Bee when I was 6.5 weeks pregnant

Figuring out when to tell people you’re pregnant is a tricky issue. When I was pregnant for the first time I followed the advice I’d heard, which was to wait until the window of higher miscarriage potential had passed (10-14 weeks). Those first few weeks are so emotional — and physical! — that it was difficult to keep quiet. The news slipped out to a couple of friends for various reasons, but we didn’t tell our immediate families or most friends.

I subconsciously thought that following the rules — being cautious and not telling people too early — would help ensure that things would work out.

They didn’t. After a couple of appointments I finally learned at 10 weeks that the fetus had died around 6.5 weeks.

About three months later I got pregnant again and the same thing happened (only I found out earlier this time).

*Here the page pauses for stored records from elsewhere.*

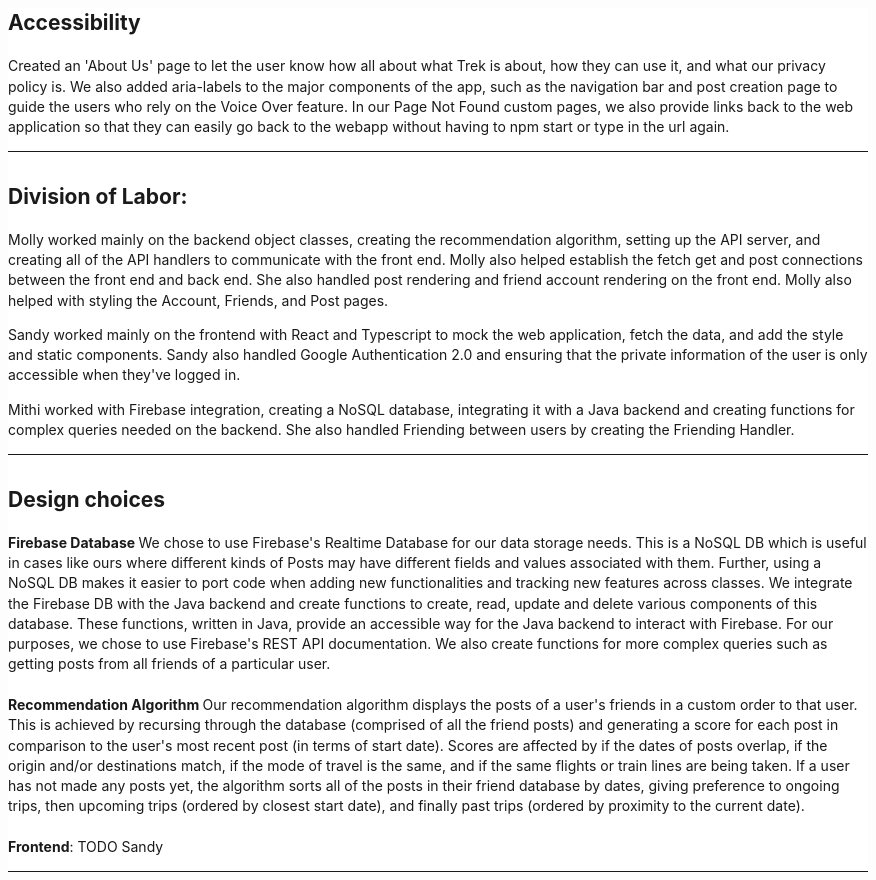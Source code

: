 ## Accessibility<br>
Created an 'About Us' page to let the user know how all about what Trek is about, how they can use it, and what our privacy policy is. We also added aria-labels to the major components of the app, such as the navigation bar and post creation page to guide the users who rely on the Voice Over feature. In our Page Not Found custom pages, we also provide links back to the web application so that they can easily go back to the webapp without having to npm start or type in the url again. 

---

## Division of Labor:
Molly worked mainly on the backend object classes, creating the recommendation algorithm, setting up the API server, and creating all of the API handlers to communicate with the front end. Molly also helped establish the fetch get and post connections between the front end and back end. She also handled post rendering and friend account rendering on the front end. Molly also helped with styling the Account, Friends, and Post pages.

Sandy worked mainly on the frontend with React and Typescript to mock the web application, fetch the data, and add the style and static components. Sandy also handled Google Authentication 2.0 and ensuring that the private information of the user is only accessible when they've logged in. 


Mithi worked with Firebase integration, creating a NoSQL database, integrating it with a Java backend and creating functions for complex queries needed on the backend. She also handled Friending between users by creating the Friending Handler. 

---

## Design choices <br>

<div href=firebase> <strong> Firebase Database </strong>
We chose to use Firebase's Realtime Database for our data storage needs. This is a NoSQL DB which is useful in cases like ours where different kinds of Posts may have different fields and values associated with them. Further, using a NoSQL DB makes it easier to port code when adding new functionalities and tracking new features across classes. We integrate the Firebase DB with the Java backend and create functions to create, read, update and delete various components of this database. These functions, written in Java, provide an accessible way for the Java backend to interact with Firebase. For our purposes, we chose to use Firebase's REST API documentation. We also create functions for more complex queries such as getting posts from all friends of a particular user. 
<br></br>
</div>

<div href=recalgo> <strong> Recommendation Algorithm </strong> 
Our recommendation algorithm displays the posts of a user's friends in a custom order to that user. This is achieved by recursing through the database (comprised of all the friend posts) and generating a score for each post in comparison to the user's most recent post (in terms of start date). Scores are affected by if the dates of posts overlap, if the origin and/or destinations match, if the mode of travel is the same, and if the same flights or train lines are being taken. If a user has not made any posts yet, the algorithm sorts all of the posts in their friend database by dates, giving preference to ongoing trips, then upcoming trips (ordered by closest start date), and finally past trips (ordered by proximity to the current date). <br></br> </div> 

<div><strong>Frontend</strong>: 
TODO Sandy
</div>

---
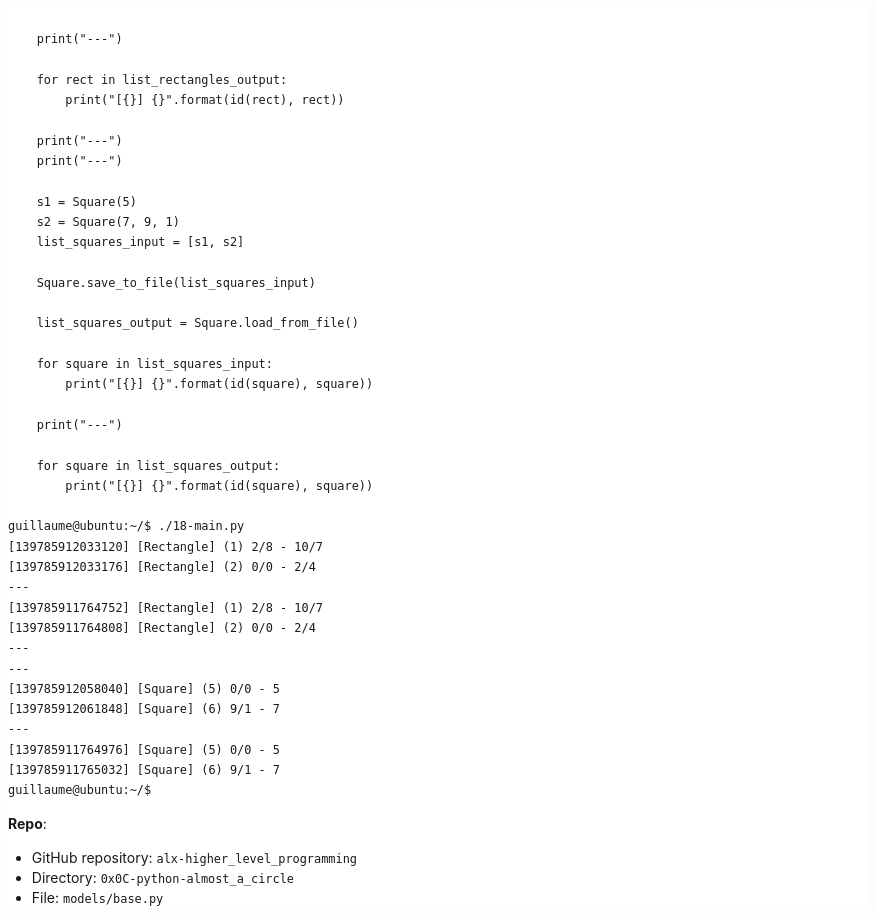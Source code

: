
 ```

    print("---")

    for rect in list_rectangles_output:
        print("[{}] {}".format(id(rect), rect))

    print("---")
    print("---")

    s1 = Square(5)
    s2 = Square(7, 9, 1)
    list_squares_input = [s1, s2]

    Square.save_to_file(list_squares_input)

    list_squares_output = Square.load_from_file()

    for square in list_squares_input:
        print("[{}] {}".format(id(square), square))

    print("---")

    for square in list_squares_output:
        print("[{}] {}".format(id(square), square))

guillaume@ubuntu:~/$ ./18-main.py
[139785912033120] [Rectangle] (1) 2/8 - 10/7
[139785912033176] [Rectangle] (2) 0/0 - 2/4
---
[139785911764752] [Rectangle] (1) 2/8 - 10/7
[139785911764808] [Rectangle] (2) 0/0 - 2/4
---
---
[139785912058040] [Square] (5) 0/0 - 5
[139785912061848] [Square] (6) 9/1 - 7
---
[139785911764976] [Square] (5) 0/0 - 5
[139785911765032] [Square] (6) 9/1 - 7
guillaume@ubuntu:~/$ 
```
**Repo**:

- GitHub repository: `alx-higher_level_programming`
- Directory: `0x0C-python-almost_a_circle`
- File: `models/base.py`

After I recovered from my second miscarriage I delved into research and testing, some of which made me feel better (DNA karyotype and 20 lab tests excluding the major causes of miscarriage), and some of which made me feel more anxious (HSG test showing a “blocked” tube I’ve conceived off of twice). One study I read stayed with me:

A study in Norway looked at women who had three or more miscarriages and screened them to eliminate people for whom they could a find medical explanation for their miscarriages. Of the remaining women, half got the same routine care they’d had with their other pregnancies, and of them, 33% had successful pregnancies. The second half received increased medical and psychological support, including weekly exams, counseling, and two weeks bed rest during the time when they had lost their previous pregnancy. Of them, 86% went on to have successful pregnancies. A New Zealand study later replicated the results. (From Avoiding miscarriage: Everything you need to know to feel more confident during pregnancy by Susan Rousselot.)

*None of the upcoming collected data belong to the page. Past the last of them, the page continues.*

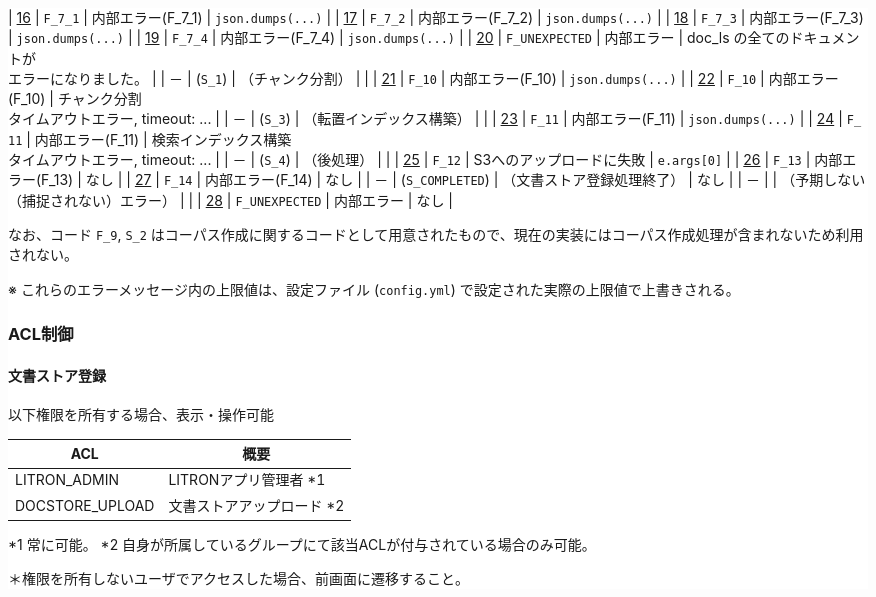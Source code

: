 | <a id="16" href="#16-from">16</a> | `F_7_1`          | 内部エラー(F_7_1)                                                                             | `json.dumps(...)`                                                 |
| <a id="17" href="#17-from">17</a> | `F_7_2`          | 内部エラー(F_7_2)                                                                             | `json.dumps(...)`                                                 |
| <a id="18" href="#18-from">18</a> | `F_7_3`          | 内部エラー(F_7_3)                                                                             | `json.dumps(...)`                                                 |
| <a id="19" href="#19-from">19</a> | `F_7_4`          | 内部エラー(F_7_4)                                                                             | `json.dumps(...)`                                                 |
| <a id="20" href="#20-from">20</a> | `F_UNEXPECTED`   | 内部エラー                                                                                    | doc_ls の全てのドキュメントが<br>エラーになりました。             |
| －                                | (`S_1`)          | （チャンク分割）                                                                              |                                                                   |
| <a id="21" href="#21-from">21</a> | `F_10`           | 内部エラー(F_10)                                                                              | `json.dumps(...)`                                                 |
| <a id="22" href="#22-from">22</a> | `F_10`           | 内部エラー(F_10)                                                                              | チャンク分割<br>タイムアウトエラー, timeout: ...                  |
| －                                | (`S_3`)          | （転置インデックス構築）                                                                      |                                                                   |
| <a id="23" href="#23-from">23</a> | `F_11`           | 内部エラー(F_11)                                                                              | `json.dumps(...)`                                                 |
| <a id="24" href="#24-from">24</a> | `F_11`           | 内部エラー(F_11)                                                                              | 検索インデックス構築<br>タイムアウトエラー, timeout: ...          |
| －                                | (`S_4`)          | （後処理）                                                                                    |                                                                   |
| <a id="25" href="#25-from">25</a> | `F_12`           | S3へのアップロードに失敗                                                                      | `e.args[0]`                                                       |
| <a id="26" href="#26-from">26</a> | `F_13`           | 内部エラー(F_13)                                                                              | なし                                                              |
| <a id="27" href="#27-from">27</a> | `F_14`           | 内部エラー(F_14)                                                                              | なし                                                              |
| －                                | (`S_COMPLETED`)  | （文書ストア登録処理終了）                                                                    | なし                                                              |
| －                                |                  | （予期しない（捕捉されない）エラー）                                                          |                                                                   |
| <a id="28" href="#28-from">28</a> | `F_UNEXPECTED`   | 内部エラー                                                                                    | なし                                                              |

なお、コード `F_9`, `S_2` はコーパス作成に関するコードとして用意されたもので、現在の実装にはコーパス作成処理が含まれないため利用されない。

※ これらのエラーメッセージ内の上限値は、設定ファイル (`config.yml`) で設定された実際の上限値で上書きされる。

### ACL制御

#### 文書ストア登録
以下権限を所有する場合、表示・操作可能

| ACL | 概要 |
| -- | ---- |
| LITRON_ADMIN | LITRONアプリ管理者 *1 |
| DOCSTORE_UPLOAD | 文書ストアアップロード *2 |

*1 常に可能。
*2 自身が所属しているグループにて該当ACLが付与されている場合のみ可能。

＊権限を所有しないユーザでアクセスした場合、前画面に遷移すること。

With nothing to lose, I adopted this strategy for my third pregnancy as much as possible. Armed with a new responsive doctor (with an ultrasound machine down the hall instead of a building and an appointment away), I had all of the early monitoring that I could get — such as blood tests to monitor my progesterone and HCG levels and early ultrasounds. And I told my parents and loved ones nearly immediately. I knew I’d tell them if something went wrong, and I found it much easier to tell someone I’d miscarried a pregnancy they knew about then to have to tell them that I’d been pregnant in the first place. (For example, the former can be accomplished with a text to a close friend, if need be. The latter I couldn’t accomplish in person without bawling.)

So although it’s really hard for me to tell people when I am all of four weeks pregnant, I do it. (Four weeks is what you are when you first get a positive pregnancy test, so four weeks is kind of the minimum you can be and know about it.) I don’t tell EVERYONE by any means, but I tell my immediate family, close friends, and close coworkers, all of whom know my history. My friends and family know not to get “too excited,” and having their support and prayers helps buoy me through those tough weeks. And it’s nice to not have to hide extra tiredness or lack or alcohol or caffeine consumption. Once I get to 13 or 14 weeks I share the news more widely — first with friends and extended family, then work a month or so later, and then finally Facebook around 20 weeks.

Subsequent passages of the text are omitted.